The selection of Purcell songs include some of his most popular, the most famous of which is “I attempt from Love’s sickness to fly,” written in the last year of Purcell’s life, and show the composer’s emotional range as well as his rare ability to turn out of a catchy ditty. It is very much the creator of Dido and Aeneas at the height of his powers, and Partridge’s selections comes from many sources: One is an independent song, some come from incidental music to plays, other from music plays akin to operas, one from a Birthday Ode, and the rest are hymns.

Britten’s Winter Words cycle, completed in 1953 and one of his few in English, is set to words by Thomas Hardy, stoic and gnarled like the English landscapes he wrote so passionately about.
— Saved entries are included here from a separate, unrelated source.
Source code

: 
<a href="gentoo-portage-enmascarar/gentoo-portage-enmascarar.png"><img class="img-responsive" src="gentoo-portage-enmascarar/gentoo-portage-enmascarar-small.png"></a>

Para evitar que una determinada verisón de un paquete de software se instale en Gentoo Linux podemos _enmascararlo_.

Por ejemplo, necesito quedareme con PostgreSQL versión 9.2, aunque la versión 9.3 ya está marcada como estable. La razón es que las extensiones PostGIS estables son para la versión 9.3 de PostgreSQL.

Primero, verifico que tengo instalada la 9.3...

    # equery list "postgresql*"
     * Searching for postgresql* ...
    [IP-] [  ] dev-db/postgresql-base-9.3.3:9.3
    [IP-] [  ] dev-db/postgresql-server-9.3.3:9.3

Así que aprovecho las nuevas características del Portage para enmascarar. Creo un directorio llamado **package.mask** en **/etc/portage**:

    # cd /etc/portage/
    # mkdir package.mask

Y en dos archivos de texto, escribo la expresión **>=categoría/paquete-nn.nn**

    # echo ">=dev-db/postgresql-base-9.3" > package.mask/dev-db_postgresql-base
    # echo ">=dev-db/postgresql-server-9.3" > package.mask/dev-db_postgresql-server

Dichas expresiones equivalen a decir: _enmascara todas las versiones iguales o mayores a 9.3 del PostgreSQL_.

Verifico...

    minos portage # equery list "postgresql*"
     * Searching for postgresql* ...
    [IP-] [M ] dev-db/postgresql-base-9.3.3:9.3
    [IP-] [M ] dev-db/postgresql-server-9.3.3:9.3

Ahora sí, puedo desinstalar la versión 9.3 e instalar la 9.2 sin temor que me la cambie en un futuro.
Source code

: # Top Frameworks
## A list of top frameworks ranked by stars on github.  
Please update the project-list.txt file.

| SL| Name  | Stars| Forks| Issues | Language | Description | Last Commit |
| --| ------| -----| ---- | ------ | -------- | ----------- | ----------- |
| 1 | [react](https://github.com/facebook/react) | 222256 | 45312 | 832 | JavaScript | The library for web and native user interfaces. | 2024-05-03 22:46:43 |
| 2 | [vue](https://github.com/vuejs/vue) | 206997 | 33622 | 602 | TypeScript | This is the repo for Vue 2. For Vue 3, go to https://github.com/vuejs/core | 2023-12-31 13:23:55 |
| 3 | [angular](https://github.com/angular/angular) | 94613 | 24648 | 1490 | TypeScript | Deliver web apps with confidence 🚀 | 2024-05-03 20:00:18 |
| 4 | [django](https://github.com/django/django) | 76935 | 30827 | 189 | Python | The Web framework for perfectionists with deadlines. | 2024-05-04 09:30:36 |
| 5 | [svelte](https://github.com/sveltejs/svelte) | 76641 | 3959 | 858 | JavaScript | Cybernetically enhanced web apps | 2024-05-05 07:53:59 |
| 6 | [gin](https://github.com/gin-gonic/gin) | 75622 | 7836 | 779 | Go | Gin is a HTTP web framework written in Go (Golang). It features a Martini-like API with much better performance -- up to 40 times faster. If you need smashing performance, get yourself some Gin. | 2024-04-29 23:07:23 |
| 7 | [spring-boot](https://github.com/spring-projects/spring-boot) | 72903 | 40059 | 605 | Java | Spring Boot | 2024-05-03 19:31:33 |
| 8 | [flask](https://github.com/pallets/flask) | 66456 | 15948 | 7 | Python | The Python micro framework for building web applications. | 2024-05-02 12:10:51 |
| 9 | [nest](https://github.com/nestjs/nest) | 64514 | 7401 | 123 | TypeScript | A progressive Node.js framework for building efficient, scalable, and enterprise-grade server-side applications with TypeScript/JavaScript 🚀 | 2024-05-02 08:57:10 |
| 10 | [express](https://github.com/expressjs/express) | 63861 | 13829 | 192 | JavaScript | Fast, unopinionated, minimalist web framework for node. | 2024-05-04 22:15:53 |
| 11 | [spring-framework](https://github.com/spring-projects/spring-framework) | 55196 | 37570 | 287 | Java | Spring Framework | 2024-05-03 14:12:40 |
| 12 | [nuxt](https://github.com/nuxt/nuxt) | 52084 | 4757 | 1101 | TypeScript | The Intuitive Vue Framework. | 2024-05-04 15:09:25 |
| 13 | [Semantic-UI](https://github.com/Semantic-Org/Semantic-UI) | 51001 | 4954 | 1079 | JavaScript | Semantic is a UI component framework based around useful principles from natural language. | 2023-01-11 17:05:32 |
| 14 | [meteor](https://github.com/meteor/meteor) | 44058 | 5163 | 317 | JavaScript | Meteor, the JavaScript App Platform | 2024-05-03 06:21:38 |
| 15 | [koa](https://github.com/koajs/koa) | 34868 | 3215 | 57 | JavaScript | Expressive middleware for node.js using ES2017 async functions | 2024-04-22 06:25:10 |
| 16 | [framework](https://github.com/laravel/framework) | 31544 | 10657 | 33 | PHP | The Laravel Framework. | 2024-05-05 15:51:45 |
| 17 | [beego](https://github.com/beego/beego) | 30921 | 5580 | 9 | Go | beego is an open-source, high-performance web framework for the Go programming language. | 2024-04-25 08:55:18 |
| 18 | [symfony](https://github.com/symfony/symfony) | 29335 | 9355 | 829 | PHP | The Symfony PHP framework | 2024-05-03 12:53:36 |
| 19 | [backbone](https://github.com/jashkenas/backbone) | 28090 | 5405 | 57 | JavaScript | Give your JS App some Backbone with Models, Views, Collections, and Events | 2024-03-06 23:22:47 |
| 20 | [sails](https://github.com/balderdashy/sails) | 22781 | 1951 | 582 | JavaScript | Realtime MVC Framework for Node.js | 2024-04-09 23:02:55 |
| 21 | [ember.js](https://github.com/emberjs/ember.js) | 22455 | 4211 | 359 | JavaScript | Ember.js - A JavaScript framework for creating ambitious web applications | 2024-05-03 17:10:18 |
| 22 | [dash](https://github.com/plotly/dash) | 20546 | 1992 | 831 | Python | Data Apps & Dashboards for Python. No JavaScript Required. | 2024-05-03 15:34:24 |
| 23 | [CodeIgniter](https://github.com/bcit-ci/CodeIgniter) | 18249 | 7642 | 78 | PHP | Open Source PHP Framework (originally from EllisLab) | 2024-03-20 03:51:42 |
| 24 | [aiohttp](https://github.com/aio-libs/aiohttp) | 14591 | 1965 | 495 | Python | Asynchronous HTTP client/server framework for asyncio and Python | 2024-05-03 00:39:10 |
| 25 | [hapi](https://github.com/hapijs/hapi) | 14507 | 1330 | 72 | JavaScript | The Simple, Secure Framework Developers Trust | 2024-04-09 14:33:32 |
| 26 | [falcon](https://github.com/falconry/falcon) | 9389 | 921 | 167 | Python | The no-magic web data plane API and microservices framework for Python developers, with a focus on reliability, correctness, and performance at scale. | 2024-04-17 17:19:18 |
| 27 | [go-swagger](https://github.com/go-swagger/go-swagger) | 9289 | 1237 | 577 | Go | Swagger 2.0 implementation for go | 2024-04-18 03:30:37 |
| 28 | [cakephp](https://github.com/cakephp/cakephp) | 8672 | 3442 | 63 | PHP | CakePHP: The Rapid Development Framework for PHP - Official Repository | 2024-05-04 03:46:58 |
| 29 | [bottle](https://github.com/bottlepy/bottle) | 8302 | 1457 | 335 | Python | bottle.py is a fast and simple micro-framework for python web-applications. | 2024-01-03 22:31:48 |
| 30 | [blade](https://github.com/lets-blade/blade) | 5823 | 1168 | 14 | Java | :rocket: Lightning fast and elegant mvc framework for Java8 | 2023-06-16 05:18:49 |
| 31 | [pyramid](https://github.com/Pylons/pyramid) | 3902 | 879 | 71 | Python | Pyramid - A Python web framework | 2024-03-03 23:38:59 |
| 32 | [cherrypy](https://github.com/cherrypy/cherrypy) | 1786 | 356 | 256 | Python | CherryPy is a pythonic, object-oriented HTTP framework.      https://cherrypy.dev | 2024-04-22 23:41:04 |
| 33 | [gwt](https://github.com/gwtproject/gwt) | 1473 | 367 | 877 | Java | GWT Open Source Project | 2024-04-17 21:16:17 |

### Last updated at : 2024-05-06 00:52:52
Each song takes as its point of departure a description of nature. The result is an often ghostly succession of attempts to catch the sounds of the wind, the countryside, the living of life and the leaving of it. Partridge’s performance is more sober, less eccentric than others, and deeply rewarding.

Ian Partridge had a beautiful voice with a touch of dark richness at its bottom end and a serious cast throughout its range that was particularly moving in sad or contemplative music without losing an ability to be effectively light, lyrical and even humorous at times. It is a combination of qualities that harkens back to the greatness of Alfred Eller as much as it does forward to the great young tenors who currently are drawn to this repertoire.

Produced by John Boyden and engineered by Tony Faulkner, two of the great legends of the English recording industry, the sound is forthright in its beauty and honesty, capturing Partridge’s with vivid intensity, and particularly magnificent with Jennifer Partridge’s piano. It may be a bit dry but it is riveting from first to last.